All of the entries need to be repeated exactly. Leave nothing out.
========================
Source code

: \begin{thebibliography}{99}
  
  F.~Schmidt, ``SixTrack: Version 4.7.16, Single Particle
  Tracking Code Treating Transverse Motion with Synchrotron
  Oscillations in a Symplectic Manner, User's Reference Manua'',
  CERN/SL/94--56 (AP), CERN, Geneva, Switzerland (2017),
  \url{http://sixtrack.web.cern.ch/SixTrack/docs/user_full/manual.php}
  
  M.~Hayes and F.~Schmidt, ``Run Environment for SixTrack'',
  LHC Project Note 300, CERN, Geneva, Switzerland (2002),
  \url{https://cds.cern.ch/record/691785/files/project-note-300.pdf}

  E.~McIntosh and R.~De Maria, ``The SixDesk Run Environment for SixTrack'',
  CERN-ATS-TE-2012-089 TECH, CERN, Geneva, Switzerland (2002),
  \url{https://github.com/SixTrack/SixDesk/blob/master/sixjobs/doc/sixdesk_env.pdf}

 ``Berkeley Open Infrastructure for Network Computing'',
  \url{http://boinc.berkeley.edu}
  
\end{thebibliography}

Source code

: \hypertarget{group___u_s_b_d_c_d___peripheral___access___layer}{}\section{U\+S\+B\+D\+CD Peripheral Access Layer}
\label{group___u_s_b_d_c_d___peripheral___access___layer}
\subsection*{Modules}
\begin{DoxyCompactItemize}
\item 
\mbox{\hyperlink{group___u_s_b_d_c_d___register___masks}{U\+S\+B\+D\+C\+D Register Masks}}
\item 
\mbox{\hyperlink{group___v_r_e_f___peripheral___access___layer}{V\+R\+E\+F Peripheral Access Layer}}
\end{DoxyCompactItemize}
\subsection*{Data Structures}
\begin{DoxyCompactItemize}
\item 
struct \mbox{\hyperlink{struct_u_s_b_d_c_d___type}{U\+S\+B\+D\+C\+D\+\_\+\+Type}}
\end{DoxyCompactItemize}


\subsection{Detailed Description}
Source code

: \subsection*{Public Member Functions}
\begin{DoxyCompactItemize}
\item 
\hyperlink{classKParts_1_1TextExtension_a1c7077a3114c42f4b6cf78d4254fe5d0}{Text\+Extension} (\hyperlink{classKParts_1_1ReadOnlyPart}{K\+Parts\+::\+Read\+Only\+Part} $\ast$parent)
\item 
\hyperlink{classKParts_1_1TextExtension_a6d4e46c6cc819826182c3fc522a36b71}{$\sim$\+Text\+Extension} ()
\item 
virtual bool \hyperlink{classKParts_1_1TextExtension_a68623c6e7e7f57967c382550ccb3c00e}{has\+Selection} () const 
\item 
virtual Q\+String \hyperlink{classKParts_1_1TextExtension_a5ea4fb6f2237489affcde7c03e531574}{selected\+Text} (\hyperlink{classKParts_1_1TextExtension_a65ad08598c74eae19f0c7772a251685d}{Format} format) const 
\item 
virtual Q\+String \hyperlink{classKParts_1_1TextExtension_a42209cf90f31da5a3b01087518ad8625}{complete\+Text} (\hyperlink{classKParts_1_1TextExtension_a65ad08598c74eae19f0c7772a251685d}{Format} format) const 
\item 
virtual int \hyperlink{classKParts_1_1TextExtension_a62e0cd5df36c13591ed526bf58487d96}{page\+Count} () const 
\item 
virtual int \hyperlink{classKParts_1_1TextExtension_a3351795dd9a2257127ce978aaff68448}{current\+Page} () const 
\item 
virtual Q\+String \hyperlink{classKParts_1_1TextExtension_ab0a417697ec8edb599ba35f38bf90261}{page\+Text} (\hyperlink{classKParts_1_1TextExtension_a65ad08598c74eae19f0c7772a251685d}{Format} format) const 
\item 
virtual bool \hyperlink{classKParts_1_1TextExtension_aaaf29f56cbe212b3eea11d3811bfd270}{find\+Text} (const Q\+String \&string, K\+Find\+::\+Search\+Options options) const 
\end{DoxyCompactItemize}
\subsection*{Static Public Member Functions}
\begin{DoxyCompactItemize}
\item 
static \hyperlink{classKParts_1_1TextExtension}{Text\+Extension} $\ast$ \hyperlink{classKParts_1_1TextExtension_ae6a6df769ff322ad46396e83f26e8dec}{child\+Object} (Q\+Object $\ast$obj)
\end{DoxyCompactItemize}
========================
> _ANSWER TO THE EXERCISE_
Source code

: \begin{thebibliography}{99}
  
  F.~Schmidt, ``SixTrack: Version 4.7.16, Single Particle
  Tracking Code Treating Transverse Motion with Synchrotron
  Oscillations in a Symplectic Manner, User's Reference Manua'',
  CERN/SL/94--56 (AP), CERN, Geneva, Switzerland (2017),
  \url{http://sixtrack.web.cern.ch/SixTrack/docs/user_full/manual.php}
  
  M.~Hayes and F.~Schmidt, ``Run Environment for SixTrack'',
  LHC Project Note 300, CERN, Geneva, Switzerland (2002),
  \url{https://cds.cern.ch/record/691785/files/project-note-300.pdf}

  E.~McIntosh and R.~De Maria, ``The SixDesk Run Environment for SixTrack'',
  CERN-ATS-TE-2012-089 TECH, CERN, Geneva, Switzerland (2002),
  \url{https://github.com/SixTrack/SixDesk/blob/master/sixjobs/doc/sixdesk_env.pdf}

 ``Berkeley Open Infrastructure for Network Computing'',
  \url{http://boinc.berkeley.edu}
  
\end{thebibliography}

Source code

: \hypertarget{group___u_s_b_d_c_d___peripheral___access___layer}{}\section{U\+S\+B\+D\+CD Peripheral Access Layer}
\label{group___u_s_b_d_c_d___peripheral___access___layer}
\subsection*{Modules}
\begin{DoxyCompactItemize}
\item 
\mbox{\hyperlink{group___u_s_b_d_c_d___register___masks}{U\+S\+B\+D\+C\+D Register Masks}}
\item 
\mbox{\hyperlink{group___v_r_e_f___peripheral___access___layer}{V\+R\+E\+F Peripheral Access Layer}}
\end{DoxyCompactItemize}
\subsection*{Data Structures}
\begin{DoxyCompactItemize}
\item 
struct \mbox{\hyperlink{struct_u_s_b_d_c_d___type}{U\+S\+B\+D\+C\+D\+\_\+\+Type}}
\end{DoxyCompactItemize}


\subsection{Detailed Description}
Source code

: \subsection*{Public Member Functions}
\begin{DoxyCompactItemize}
\item 
\hyperlink{classKParts_1_1TextExtension_a1c7077a3114c42f4b6cf78d4254fe5d0}{Text\+Extension} (\hyperlink{classKParts_1_1ReadOnlyPart}{K\+Parts\+::\+Read\+Only\+Part} $\ast$parent)
\item 
\hyperlink{classKParts_1_1TextExtension_a6d4e46c6cc819826182c3fc522a36b71}{$\sim$\+Text\+Extension} ()
\item 
virtual bool \hyperlink{classKParts_1_1TextExtension_a68623c6e7e7f57967c382550ccb3c00e}{has\+Selection} () const 
\item 
virtual Q\+String \hyperlink{classKParts_1_1TextExtension_a5ea4fb6f2237489affcde7c03e531574}{selected\+Text} (\hyperlink{classKParts_1_1TextExtension_a65ad08598c74eae19f0c7772a251685d}{Format} format) const 
\item 
virtual Q\+String \hyperlink{classKParts_1_1TextExtension_a42209cf90f31da5a3b01087518ad8625}{complete\+Text} (\hyperlink{classKParts_1_1TextExtension_a65ad08598c74eae19f0c7772a251685d}{Format} format) const 
\item 
virtual int \hyperlink{classKParts_1_1TextExtension_a62e0cd5df36c13591ed526bf58487d96}{page\+Count} () const 
\item 
virtual int \hyperlink{classKParts_1_1TextExtension_a3351795dd9a2257127ce978aaff68448}{current\+Page} () const 
\item 
virtual Q\+String \hyperlink{classKParts_1_1TextExtension_ab0a417697ec8edb599ba35f38bf90261}{page\+Text} (\hyperlink{classKParts_1_1TextExtension_a65ad08598c74eae19f0c7772a251685d}{Format} format) const 
\item 
virtual bool \hyperlink{classKParts_1_1TextExtension_aaaf29f56cbe212b3eea11d3811bfd270}{find\+Text} (const Q\+String \&string, K\+Find\+::\+Search\+Options options) const 
\end{DoxyCompactItemize}
\subsection*{Static Public Member Functions}
\begin{DoxyCompactItemize}
\item 
static \hyperlink{classKParts_1_1TextExtension}{Text\+Extension} $\ast$ \hyperlink{classKParts_1_1TextExtension_ae6a6df769ff322ad46396e83f26e8dec}{child\+Object} (Q\+Object $\ast$obj)
\end{DoxyCompactItemize}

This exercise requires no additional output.